Kumquats grow in grape-like clusters on very small trees. These tiny golden yellow, round or oval fruits are the smallest of the citrus fruits - ranging in size from about  1-2 inches in diameter.

The kumquat’s thin skin is sweet and edible, but the somewhat dry flesh is sour, with small edible seeds. The flavor is similar to an orange with a hint of tangerine. Their appeal stems from the contrast between the tart flesh and sweet rind, so they are normally eaten whole.

There are also hybrids produced with limes, oranges and other citrus fruit, known by names such as limequat, orangequat, citrangequat, etc.

The earliest historical reference to kumquats appears in Chinese literature from the 12th century. Today they are cultivated in China and Japan and throughout the subtropical citrus belt, including California, where kumquats arrived in the late 1800s. The nation's top production area is in Northern San Diego County.

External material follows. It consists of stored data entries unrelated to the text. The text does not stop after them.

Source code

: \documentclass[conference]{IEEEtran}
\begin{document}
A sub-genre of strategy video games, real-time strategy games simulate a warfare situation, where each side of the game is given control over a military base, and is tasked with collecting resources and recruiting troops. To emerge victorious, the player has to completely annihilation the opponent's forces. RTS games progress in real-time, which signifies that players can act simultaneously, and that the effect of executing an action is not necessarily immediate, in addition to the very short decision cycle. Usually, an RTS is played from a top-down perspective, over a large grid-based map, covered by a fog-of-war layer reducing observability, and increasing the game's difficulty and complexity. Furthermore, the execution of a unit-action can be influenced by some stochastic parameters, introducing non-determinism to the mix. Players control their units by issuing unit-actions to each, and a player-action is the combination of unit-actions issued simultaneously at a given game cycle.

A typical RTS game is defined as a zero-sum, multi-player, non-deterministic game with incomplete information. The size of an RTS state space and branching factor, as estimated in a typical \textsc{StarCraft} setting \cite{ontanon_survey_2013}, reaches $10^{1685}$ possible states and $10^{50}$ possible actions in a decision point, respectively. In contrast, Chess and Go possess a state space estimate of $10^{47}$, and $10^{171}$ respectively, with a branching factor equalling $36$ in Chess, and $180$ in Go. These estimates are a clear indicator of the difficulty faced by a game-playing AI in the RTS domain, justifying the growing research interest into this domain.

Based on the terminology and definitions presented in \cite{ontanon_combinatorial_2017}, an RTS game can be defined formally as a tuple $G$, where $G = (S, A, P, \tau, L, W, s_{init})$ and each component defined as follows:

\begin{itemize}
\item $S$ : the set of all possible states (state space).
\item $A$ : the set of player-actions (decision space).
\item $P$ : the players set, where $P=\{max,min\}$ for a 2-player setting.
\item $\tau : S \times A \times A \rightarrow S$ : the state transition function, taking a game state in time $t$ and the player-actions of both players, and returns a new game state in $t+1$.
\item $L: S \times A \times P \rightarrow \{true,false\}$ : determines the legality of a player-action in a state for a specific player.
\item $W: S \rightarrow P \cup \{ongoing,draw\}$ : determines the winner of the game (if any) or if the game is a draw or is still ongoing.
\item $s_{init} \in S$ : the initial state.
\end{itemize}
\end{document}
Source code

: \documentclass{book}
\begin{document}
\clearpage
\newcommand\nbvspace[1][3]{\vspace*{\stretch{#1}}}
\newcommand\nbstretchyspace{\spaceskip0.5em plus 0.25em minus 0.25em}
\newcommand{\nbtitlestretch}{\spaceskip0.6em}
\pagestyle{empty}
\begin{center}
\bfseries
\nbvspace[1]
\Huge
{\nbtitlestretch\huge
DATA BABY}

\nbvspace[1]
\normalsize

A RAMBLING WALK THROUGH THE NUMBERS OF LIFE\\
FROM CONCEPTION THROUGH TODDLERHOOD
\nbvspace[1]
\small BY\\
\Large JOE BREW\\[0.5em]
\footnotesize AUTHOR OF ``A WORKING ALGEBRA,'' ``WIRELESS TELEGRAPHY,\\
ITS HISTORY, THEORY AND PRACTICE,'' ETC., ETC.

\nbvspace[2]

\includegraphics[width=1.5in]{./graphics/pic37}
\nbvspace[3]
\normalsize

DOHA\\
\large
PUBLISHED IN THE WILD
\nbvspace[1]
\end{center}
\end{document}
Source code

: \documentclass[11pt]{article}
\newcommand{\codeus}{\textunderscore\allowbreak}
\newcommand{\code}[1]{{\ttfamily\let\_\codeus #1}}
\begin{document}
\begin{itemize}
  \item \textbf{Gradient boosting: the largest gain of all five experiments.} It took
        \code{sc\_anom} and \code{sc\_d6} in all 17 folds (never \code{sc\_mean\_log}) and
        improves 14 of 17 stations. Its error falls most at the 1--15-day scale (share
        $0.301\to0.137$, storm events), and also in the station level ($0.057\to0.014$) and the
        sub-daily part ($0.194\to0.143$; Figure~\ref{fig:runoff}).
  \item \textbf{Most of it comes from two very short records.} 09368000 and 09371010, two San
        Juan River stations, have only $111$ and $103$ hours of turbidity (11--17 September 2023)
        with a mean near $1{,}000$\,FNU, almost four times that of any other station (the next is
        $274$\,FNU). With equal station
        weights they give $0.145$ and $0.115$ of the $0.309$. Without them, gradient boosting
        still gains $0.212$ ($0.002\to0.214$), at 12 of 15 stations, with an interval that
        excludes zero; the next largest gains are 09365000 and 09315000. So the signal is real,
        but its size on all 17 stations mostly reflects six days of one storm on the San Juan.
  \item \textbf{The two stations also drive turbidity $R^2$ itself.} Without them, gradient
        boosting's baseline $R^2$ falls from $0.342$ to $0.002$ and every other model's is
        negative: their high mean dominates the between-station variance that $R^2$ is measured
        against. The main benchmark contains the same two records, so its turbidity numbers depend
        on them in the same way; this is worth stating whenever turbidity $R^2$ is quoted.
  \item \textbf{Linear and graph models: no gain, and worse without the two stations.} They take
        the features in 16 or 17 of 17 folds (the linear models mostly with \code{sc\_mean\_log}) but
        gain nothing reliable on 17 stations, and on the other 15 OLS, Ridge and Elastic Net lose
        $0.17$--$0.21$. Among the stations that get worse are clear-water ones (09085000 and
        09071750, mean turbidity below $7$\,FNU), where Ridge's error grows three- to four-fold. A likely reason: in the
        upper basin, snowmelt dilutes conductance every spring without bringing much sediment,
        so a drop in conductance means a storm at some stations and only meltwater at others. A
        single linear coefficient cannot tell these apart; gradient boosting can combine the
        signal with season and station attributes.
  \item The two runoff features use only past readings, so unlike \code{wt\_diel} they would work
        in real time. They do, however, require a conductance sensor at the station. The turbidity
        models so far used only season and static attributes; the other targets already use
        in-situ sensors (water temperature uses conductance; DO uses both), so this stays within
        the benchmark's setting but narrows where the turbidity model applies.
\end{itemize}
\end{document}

The local season for kumquats starts in October at the earliest and runs through June at the latest. Their flavor is best during spring.

Important Facts 

  • Store between 45°-50°F and 85-95% humidity.
  • Kumquats are susceptible to chill injury if stored at low temperatures. To prevent chill injury, do not store below 41°F.
  • Kumquats should be firm and well-colored.
  • Avoid fruit that is soft or shriveled.